Éditorial. L’âge de pierre

Par Aicha Akalay

Ils font de grands mariages et les plus belles voitures qui sillonnent nos routes leur appartiennent. En multipliant les courbettes, ils ont réussi à préserver leurs privilèges. Eux, ce sont les mastodontes de l’immobilier au Maroc, qui investissent à tour de bras dans le foncier, souvent avec de l’argent qui n’est pas à eux. Ils empruntent, donc, pour acquérir des terrains, quitte à se mettre en difficulté et à faire peser un risque sur le système bancaire national. Ils se pensent patriotes. À les entendre, c’est grâce à eux que des centaines de milliers de Marocains ont accès à la propriété.

L’histoire est plus compliquée. Car avant la Loi de Finances 2010 qui leur avait accordé d’importants cadeaux fiscaux, dont une exonération totale sur le segment social, ces grands bâtisseurs ne construisaient pas assez de logements à bas coût. Depuis l’exonération, ils le font. Par amour du pays. Et les 30% de marge sur ce segment ne font qu’attiser leur flamme patriotique. 22% des dépenses fiscales (c’est-à-dire le manque à gagner au niveau des recettes fiscales) bénéficient aujourd’hui à l’immobilier. Cela représente plus de 7 milliards de dirhams par an. Pour le segment destiné à la classe moyenne, il n’y a pas autant d’incitations fiscales. Alors, au Maroc, on ne construit pas suffisamment de logements intermédiaires. Il faudrait accorder des exonérations, encore. Heureusement, le ministre de tutelle, Nabil Benabdallah, s’y refuse.

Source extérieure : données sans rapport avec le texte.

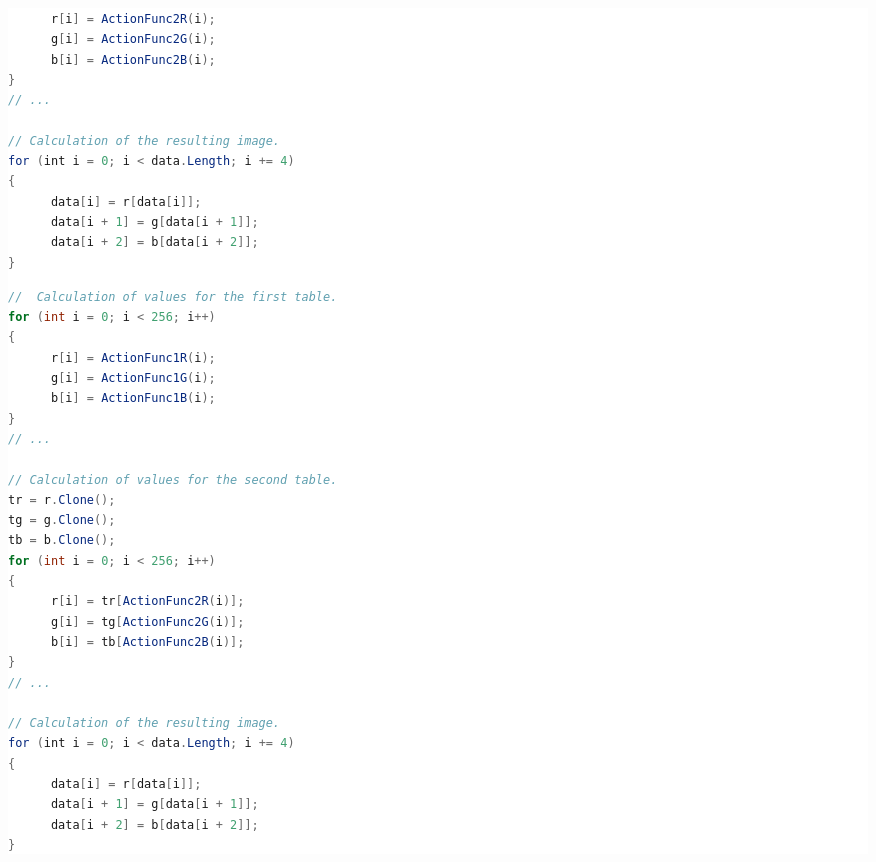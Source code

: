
 ```cs
      r[i] = ActionFunc2R(i);
      g[i] = ActionFunc2G(i);
      b[i] = ActionFunc2B(i);
}
// ...

// Calculation of the resulting image.
for (int i = 0; i < data.Length; i += 4)
{
      data[i] = r[data[i]];
      data[i + 1] = g[data[i + 1]];
      data[i + 2] = b[data[i + 2]];
}
```

</td>
<td valign="top">

```cs
//  Calculation of values for the first table.
for (int i = 0; i < 256; i++)
{
      r[i] = ActionFunc1R(i);
      g[i] = ActionFunc1G(i);
      b[i] = ActionFunc1B(i);
}
// ...

// Calculation of values for the second table.
tr = r.Clone();
tg = g.Clone();
tb = b.Clone();
for (int i = 0; i < 256; i++)
{
      r[i] = tr[ActionFunc2R(i)];
      g[i] = tg[ActionFunc2G(i)];
      b[i] = tb[ActionFunc2B(i)];
}
// ...

// Calculation of the resulting image.
for (int i = 0; i < data.Length; i += 4)
{
      data[i] = r[data[i]];
      data[i + 1] = g[data[i + 1]];
      data[i + 2] = b[data[i + 2]];
}
```

</td>
</tr>
</table>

Il est vrai que s’en prendre aux promoteurs immobiliers est devenu une seconde nature pour les Marocains. Trop riches, pas assez regardants sur la qualité de leurs logements, ils ne sont pas appréciés. Mais cette haine facile manque sa cible. Les vrais responsables sont ailleurs. De fait, la politique publique des gouvernements successifs favorise la spéculation immobilière au détriment de l’industrie. Un promoteur immobilier est d’abord un investisseur qui répond à une logique rationnelle. Entre investir dans un secteur exonéré d’impôts, présentant peu de risques sociaux, avec d’importantes marges, et l’industrie par exemple, où l’imposition est conséquente, les syndicats très actifs et les marges très faibles, plafonnant à 10%, le choix est évident. Nos politiques, comme Frankenstein, ont créé un monstre, c’est donc aux premiers qu’il faut demander des comptes.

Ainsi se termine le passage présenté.